La corte ha stabilito che l’articolo 45 della ‘Ley de Medios’ imporrebbe un “regime discriminatorio” favorendo i media statali e i gruppi che fanno affari con lo Stato a detrimento di quelli privati. La corte giudica incostituzionale anche parte dell’articolo 48, quello secondo il quale la molteplicità delle licenze acquisite da un gruppo mediatico in passato non sarebbe stata considerata un diritto acquisito per sempre di fronte a nuove norme. Un articolo che teoricamente permetterebbe al governo e all’autorità di controllo sui media prevista dall’esecutivo di togliere ad alcuni grandi gruppi privati delle concessioni rilasciate in passato. I giudici hanno ritenuto invece compatibili con il dettato Costituzionale gli articoli 161 – che stabilisce il tempo limite di un anno per adeguarsi alla legge – e il 41 – che enumera le regole generali del trasferimento delle licenze.
La decisione rappresenta un duro colpo per il governo di Cristina Fernández de Kirchner, impegnato in un durissimo braccio di ferro con il potente gruppo Clarín e con altre multinazionali dell’informazione iniziato con l’approvazione della nuova legge e che il colosso dell’informazione ha tentato di bloccare con ricorsi in varie sedi giudiziarie e amministrative. In base alle nuove regole, infatti, il Clarín avrebbe dovuto disfarsi di una serie di licenze.
Il verdetto in ogni caso non è definitivo e il governo ha già annunciato un ricorso alla Corte Suprema.

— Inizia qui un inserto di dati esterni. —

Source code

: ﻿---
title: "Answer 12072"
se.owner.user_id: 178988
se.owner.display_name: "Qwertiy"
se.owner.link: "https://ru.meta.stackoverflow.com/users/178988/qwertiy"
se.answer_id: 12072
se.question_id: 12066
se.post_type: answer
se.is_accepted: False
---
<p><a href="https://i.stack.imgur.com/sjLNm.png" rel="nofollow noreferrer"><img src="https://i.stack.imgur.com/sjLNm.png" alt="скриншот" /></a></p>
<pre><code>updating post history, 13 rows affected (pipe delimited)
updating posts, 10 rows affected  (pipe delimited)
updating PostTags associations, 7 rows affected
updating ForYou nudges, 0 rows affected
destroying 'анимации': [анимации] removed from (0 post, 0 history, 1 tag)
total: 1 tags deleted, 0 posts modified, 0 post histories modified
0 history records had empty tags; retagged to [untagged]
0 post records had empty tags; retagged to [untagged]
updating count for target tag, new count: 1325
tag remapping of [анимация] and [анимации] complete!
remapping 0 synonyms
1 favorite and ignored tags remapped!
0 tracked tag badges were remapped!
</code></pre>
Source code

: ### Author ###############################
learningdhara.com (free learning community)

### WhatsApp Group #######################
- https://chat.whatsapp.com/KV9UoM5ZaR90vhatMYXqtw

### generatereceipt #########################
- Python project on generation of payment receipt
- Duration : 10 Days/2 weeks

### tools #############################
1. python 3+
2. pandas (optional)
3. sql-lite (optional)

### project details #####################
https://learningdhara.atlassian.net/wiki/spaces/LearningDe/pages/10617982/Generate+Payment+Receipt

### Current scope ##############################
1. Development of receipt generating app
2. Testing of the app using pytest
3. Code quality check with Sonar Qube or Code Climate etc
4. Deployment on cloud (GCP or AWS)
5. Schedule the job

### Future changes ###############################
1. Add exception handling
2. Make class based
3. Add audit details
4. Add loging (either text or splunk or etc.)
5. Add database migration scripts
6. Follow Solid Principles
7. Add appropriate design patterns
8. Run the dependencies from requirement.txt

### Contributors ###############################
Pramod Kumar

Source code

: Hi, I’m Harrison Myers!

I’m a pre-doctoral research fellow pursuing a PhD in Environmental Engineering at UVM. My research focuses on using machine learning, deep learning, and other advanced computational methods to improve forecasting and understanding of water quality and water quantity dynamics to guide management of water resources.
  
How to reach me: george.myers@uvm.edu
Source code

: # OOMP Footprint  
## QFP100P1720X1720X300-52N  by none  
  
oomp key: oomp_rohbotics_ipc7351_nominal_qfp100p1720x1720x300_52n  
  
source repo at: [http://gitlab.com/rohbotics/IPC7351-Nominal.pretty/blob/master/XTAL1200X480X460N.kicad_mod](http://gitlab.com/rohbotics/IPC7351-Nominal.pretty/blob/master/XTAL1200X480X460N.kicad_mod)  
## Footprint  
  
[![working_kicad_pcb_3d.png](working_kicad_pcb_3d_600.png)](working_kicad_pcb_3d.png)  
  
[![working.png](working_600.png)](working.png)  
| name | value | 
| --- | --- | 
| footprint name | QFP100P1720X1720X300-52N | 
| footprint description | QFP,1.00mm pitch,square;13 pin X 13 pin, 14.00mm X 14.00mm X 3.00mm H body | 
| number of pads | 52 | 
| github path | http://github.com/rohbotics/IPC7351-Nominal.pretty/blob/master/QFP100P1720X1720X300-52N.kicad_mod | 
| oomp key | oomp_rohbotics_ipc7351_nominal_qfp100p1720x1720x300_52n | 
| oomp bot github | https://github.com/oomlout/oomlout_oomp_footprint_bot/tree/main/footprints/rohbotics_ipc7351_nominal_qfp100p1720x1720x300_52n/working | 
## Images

Mentre l’opposizione di destra esulta per la decisione della Camera civile e commerciale, a Buenos Aires scoppia un nuovo conflitto sulla riforma della giustizia. Accompagnato dall’inizio di uno sciopero di 72 ore dei lavoratori del settore è arrivato dalla Camera dei Deputati il primo via libera per l’approvazione di tre dei sei progetti che compongono la riforma del sistema giudiziario promossa dal governo. La Camera ha avallato e inviato al Senato le iniziative di legge che riguardano la regolamentazione dell’accesso alla carriera giudiziaria, la pubblicazione delle risoluzioni della Corte Suprema e delle dichiarazioni patrimoniali dei funzionari, votate dal blocco peronista e dai suoi alleati ma respinte dalla destra. La riforma implica un nuovo assetto del Consiglio della magistratura – i cui membri passeranno da 13 a 19 e sette saranno eletti col voto popolare – la creazione di tre camere di Cassazione per alleggerire il lavoro della Corte Suprema e la revisione delle misure cautelari di cui il governo vorrebbe limitare la durata. Un modo, afferma il governo, di rendere più democratica e celere le giustizia. Un modo per diminuire l’indipendenza della magistratura per la destra. Anche su questo argomento il gruppo Clarin sta dando battaglia contro l’esecutivo e la presidente Kirchner. Il grande gruppo economico ha infatti usufruito di misure cautelari contro una clausola anti-monopolio prevista dalla Legge sui media approvata nel 2009 che lo obbligherebbe a disinvestire in modo netto nel settore.